In [None]:
!pip install -r requirements.txt

In [None]:
import nltk

import numpy as np
import pandas as pd
import matplotlib.pyplot as plt
%matplotlib inline

In [None]:
from IPython.core.display import display, HTML 
display(HTML("<style>.container { width:100% !important; }</style>"))

In [None]:
# !wget --no-check-certificate 'https://drive.google.com/uc?export=download&id=186el6hPe81eA1YkS_2PU4S4ZbYzhNPjr' -O dataset.csv

# 1. Exploratory Data Analysis

In [None]:
dataset = pd.read_csv('dataset.csv')

In [None]:
dataset.head()

In [None]:
dataset['sentiment'].hist()

We are mostly interested in negative comments, thus we assign 1 label to them.

In [None]:
dataset['sentiment'] = dataset['sentiment'].map({'positive': 0,
                                                 'negative': 1})
dataset.head()

In [None]:
reviews = dataset['review'].values.tolist()
reviews[:10]

# 2. Data preprocessing
## 2.1. Remove structures without semantic meaning

In [None]:
import re

In [None]:
reviews = [re.sub("<.+?>", "", rev) for rev in reviews]
reviews[:2]

In [None]:
reviews = [re.sub('\S*\d+\S*', "", rev) for rev in reviews]
reviews[:2]

## 2.2. Remove capital letters

In [None]:
reviews = [rev.lower() for rev in reviews]
reviews[:2]

## 2.3. Tokenization

In [None]:
nltk.download('punkt')

reviews = [nltk.word_tokenize(rev) for rev in reviews]
reviews[:2]

## 2.4. Stopwords removal

In [None]:
nltk.download('stopwords')

stopwords = nltk.corpus.stopwords.words('english')
stopwords

In [None]:
stopwords.extend([
    "'ll",
    "'re",
    "'m"
])

In [None]:
stopwords

In [None]:
reviews = [[token for token in rev if token not in stopwords] for rev in reviews]
reviews[:2]

## 2.5. Stemming

In [None]:
stemmer = nltk.PorterStemmer()

In [None]:
reviews[:2]

In [None]:
from tqdm import tqdm

In [None]:
reviews = [[stemmer.stem(word) for word in rev] for rev in tqdm(reviews, position=0, leave=True)]

In [None]:
reviews[0]

## 2.6. Joining preprocessed words into full sentences

In [None]:
reviews = [" ".join(rev) for rev in reviews]

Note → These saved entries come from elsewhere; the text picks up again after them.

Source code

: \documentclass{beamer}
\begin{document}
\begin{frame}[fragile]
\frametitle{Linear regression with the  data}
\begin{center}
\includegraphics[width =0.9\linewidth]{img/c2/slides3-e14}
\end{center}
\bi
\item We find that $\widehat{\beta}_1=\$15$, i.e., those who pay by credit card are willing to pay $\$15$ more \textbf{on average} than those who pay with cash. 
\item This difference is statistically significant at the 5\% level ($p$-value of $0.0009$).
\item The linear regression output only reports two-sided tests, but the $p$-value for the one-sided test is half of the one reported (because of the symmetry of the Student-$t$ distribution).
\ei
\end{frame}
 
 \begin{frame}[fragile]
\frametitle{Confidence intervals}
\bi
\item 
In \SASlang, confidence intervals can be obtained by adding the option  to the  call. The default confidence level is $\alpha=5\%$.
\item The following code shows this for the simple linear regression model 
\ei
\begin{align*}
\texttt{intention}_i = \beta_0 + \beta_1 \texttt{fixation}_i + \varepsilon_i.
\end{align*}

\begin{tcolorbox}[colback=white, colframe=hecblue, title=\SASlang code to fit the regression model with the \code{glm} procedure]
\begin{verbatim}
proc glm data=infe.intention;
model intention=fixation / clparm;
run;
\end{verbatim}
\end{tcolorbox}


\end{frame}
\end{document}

## 2.7. Punctuation removal

In [None]:
import string

string.punctuation

In [None]:
punk_table = str.maketrans({key: None for key in string.punctuation})
punk_table

In [None]:
reviews = [rev.translate(punk_table) for rev in reviews]
reviews[0]

## 2.8. Putting all toghether into TextCleaner

In [None]:
from sklearn.base import BaseEstimator, TransformerMixin

class TextCleaner(BaseEstimator, TransformerMixin):
    def __init__(self):
        self.patterns = ["<.+?>", "\S*\d+\S*"]
        self.stopwords = nltk.corpus.stopwords.words('english') + ["'ll", "'re", "'m"]
        self.punk_table = str.maketrans({key: None for key in string.punctuation})
        self.stemmer = nltk.PorterStemmer()

    def fit(self, X, y=None):
        return self # unused method

    def transform(self, X):
        for pattern in self.patterns:
            X = [re.sub(pattern, '', rev) for rev in X]
        X = [rev.lower() for rev in X]
        X = [nltk.word_tokenize(rev) for rev in X]
        X = [[token for token in rev if token not in self.stopwords] for rev in X]
        X = [[self.stemmer.stem(token) for token in rev] for rev in X]
        X = [" ".join(rev) for rev in X]
        X = [rev.translate(self.punk_table) for rev in X]
        return X 

In [None]:
text_cleaner = TextCleaner()
cleaned_reviews = text_cleaner.transform(dataset['review'].values.tolist())

In [None]:
cleaned_reviews[:2]

## 2.9. Sentence vectorization using TFIDF

In [None]:
from sklearn.feature_extraction.text import TfidfVectorizer

In [None]:
tfidf = TfidfVectorizer(min_df=2, max_df=0.3)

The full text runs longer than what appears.